Well, we can ask and we can search, but we may not find an answer that will satisfy our queries.

Maybe that was why St. Paul, in the 1st reading, after talking about sin and mercy, has this to say.

How rich are the depths of God - how deep His wisdom and knowledge - and how impossible to penetrate his motives or understand His methods!

Well, to put it simply, God didn't create us just to know more about Him and have our questions answered.

God created us to love Him, because He is loving and merciful towards us.

Yes we have sinned against God, and yet He is still loving and merciful towards us.

God's love and mercy is something that we can never repay or return back to Him.

God's love and mercy is His gift to us. And God never takes back His gifts.

We only need to humbly accept it and love Him in return.

Friday, October 28, 2011

30th Week in Ordinary Time, Saturday, 29-10-11

Romans 11:1-2, 11-12, 25-29 / Luke 14:1, 7-11

We may remember who Pope John XXIII was. He was affectionately known as "Good Pope John" and he even had a nickname "Johnny Walker" because he would sneak out of the Vatican in the evenings to walk around the city of Rome.

But Pope John XXIII was better known for initiating the 2nd Vatican Council in 1962 but he did not live to see its conclusion.

Pope John XXIII was a really down-to-earth person and not one for ceremonies or status-conscious.

Shortly after he became Pope, he visited the Regina Coeli Prison in Rome.

The newly elected pope, animated and clearly comfortable in this unusual setting, shared with the inmates the somewhat surprising tale of his own cousin, who had been imprisoned in the same jail after his conviction for poaching.

The official Vatican reports of the papal visit would omit this part of his talk for fear that it would cause scandal with pious and sensitive Catholics, and also that the Pope would be subjected to ridicule.

Yet it was his simple, frank and humble personality that the Church and the world began to call him the most beloved Pope of the century.

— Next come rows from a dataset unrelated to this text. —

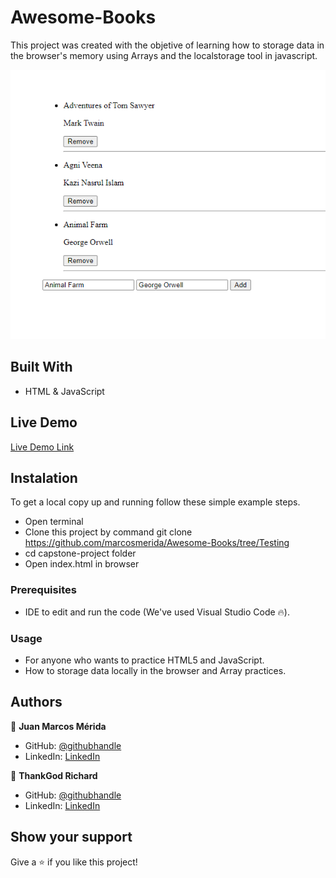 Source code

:# Awesome-Books

This project was created with the objetive of learning how to storage data in the browser's memory using Arrays and the localstorage tool in javascript.

![screenshot](screenshots/screenshot1.png)

## Built With

- HTML & JavaScript

## Live Demo

[Live Demo Link](https://marcosmerida.github.io/Awesome-Books/)

## Instalation

To get a local copy up and running follow these simple example steps.
- Open terminal
- Clone this project by command git clone https://github.com/marcosmerida/Awesome-Books/tree/Testing
- cd capstone-project folder
- Open index.html in browser

### Prerequisites

- IDE to edit and run the code (We've used Visual Studio Code 🔥).

### Usage

- For anyone who wants to practice HTML5 and JavaScript.
- How to storage data locally in the browser and Array practices.

## Authors

👤 **Juan Marcos Mérida**

- GitHub: [@githubhandle](https://github.com/marcosmerida)
- LinkedIn: [LinkedIn](https://linkedin.com/in/marcos-merida-219437206/)

👤 **ThankGod Richard**

- GitHub: [@githubhandle](https://github.com/thankgodr)
- LinkedIn: [LinkedIn](http://www.linkedin.com/in/thankgodr)

## Show your support

Give a ⭐️ if you like this project!
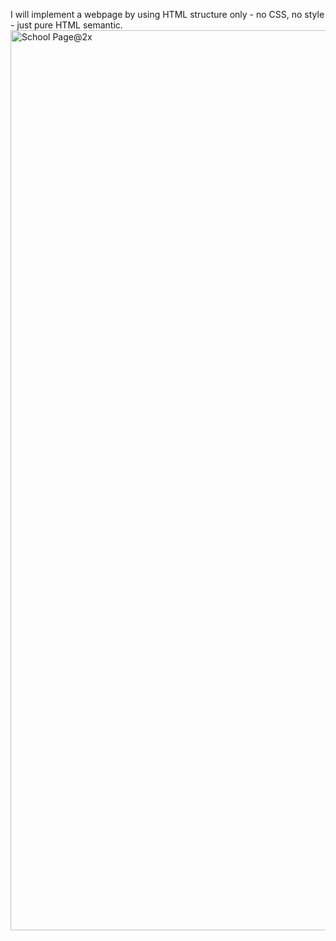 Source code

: I will implement a webpage by using HTML structure only - no CSS, no style - just pure HTML semantic.
<img width="1440" alt="School Page@2x" src="https://github.com/hend-moustafa18/alx_html_css/assets/149154336/8108b04d-9566-4521-bf1b-3f0fc98c131c">
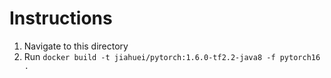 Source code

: # Instructions

1. Navigate to this directory
2. Run `docker build -t jiahuei/pytorch:1.6.0-tf2.2-java8 -f pytorch16 .`
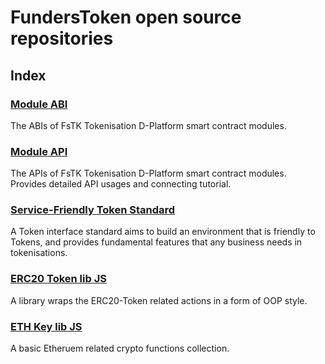 # FundersToken open source repositories

## Index

### [Module ABI](https://github.com/funderstoken/module-abi)

The ABIs of FsTK Tokenisation D-Platform smart contract modules.

### [Module API](https://github.com/funderstoken/module-api)

The APIs of FsTK Tokenisation D-Platform smart contract modules.  
Provides detailed API usages and connecting tutorial.

### [Service-Friendly Token Standard](https://github.com/funderstoken/Service-Friendly-Token-Standard)

A Token interface standard aims to build an environment that is friendly to Tokens, and provides fundamental features that any business needs in tokenisations.

### [ERC20 Token lib JS](https://github.com/funderstoken/erc20-token-lib-js)

A library wraps the ERC20-Token related actions in a form of OOP style.

### [ETH Key lib JS](https://github.com/funderstoken/eth-key-lib-js)

A basic Etheruem related crypto functions collection.


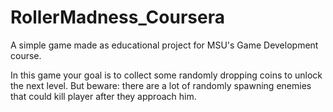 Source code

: # RollerMadness_Coursera

A simple game made as educational project for MSU's Game Development course.

In this game your goal is to collect some randomly dropping coins to unlock the next level. But beware: there are a lot of randomly spawning enemies that could kill player after they approach him.
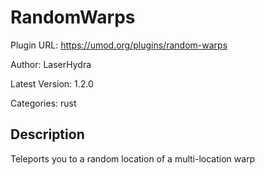 # RandomWarps

Plugin URL: https://umod.org/plugins/random-warps

Author: LaserHydra

Latest Version: 1.2.0

Categories: rust

## Description

Teleports you to a random location of a multi-location warp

Indeed as Jesus said in the gospel, the man who humbles himself will be exalted. Yet the man who exalts himself will be humbled.

We may not be asking to be exalted, the very fear of embarrassment and failure or "lose face" can lead us to do strange and even sinful things.

But as the 1st reading puts it - Is it possible that God has rejected His people? Even the Jews are still loved by God, loved for the sake of their ancestors. God never takes back His gifts or revokes His choice.

Yes God loves us, He chose us as His own, and He will never reject or abandon us.

For that, we can only humbly give thanks and praise the Lord and know that He will always raise up the humble and lowly.

Thursday, October 27, 2011

Sts. Simon and Jude, Apostles, 28-10-11

Ephesians 2:19-22 / Luke 6:12-19    (2016)

The feast of St. Simon and St. Jude is celebrated on the same day probably because they both preached the Gospel in Mesopotamia and Persia where it is said they had both been sent.

But nothing certain is known about them besides the fact that they were called as Apostles by Jesus.

The letter of Jude which forms part of the New Testament is accredited to St. Jude, and he was also related to Jesus as cousins.

Like most of the other apostles, St. Simon and St. Jude were literally unknowns and could be said to be very ordinary and simple people.

Yet God chose them to be instruments of the proclamation of His Good News and to be the foundations of His Church.

Both also suffered martyrdom. St. Simon is often represented in art with a saw, the instrument of his martyrdom.

As for St. Jude, nearly every image depicts him wearing either a medallion or a portrait with a image of Jesus.

St. Jude is also the patron saint for those in a desperate and urgent need. We have heard of enough testimonies to say that St. Jude is a powerful intercessor for us.

As we celebrate the feast of St. Simon and St. Jude, let us also ask for their prayers that we live out the Good News of salvation in our simple and ordinary lives.

More importantly, may we always carry the image of Jesus in our hearts and be a witness to His love in our lives.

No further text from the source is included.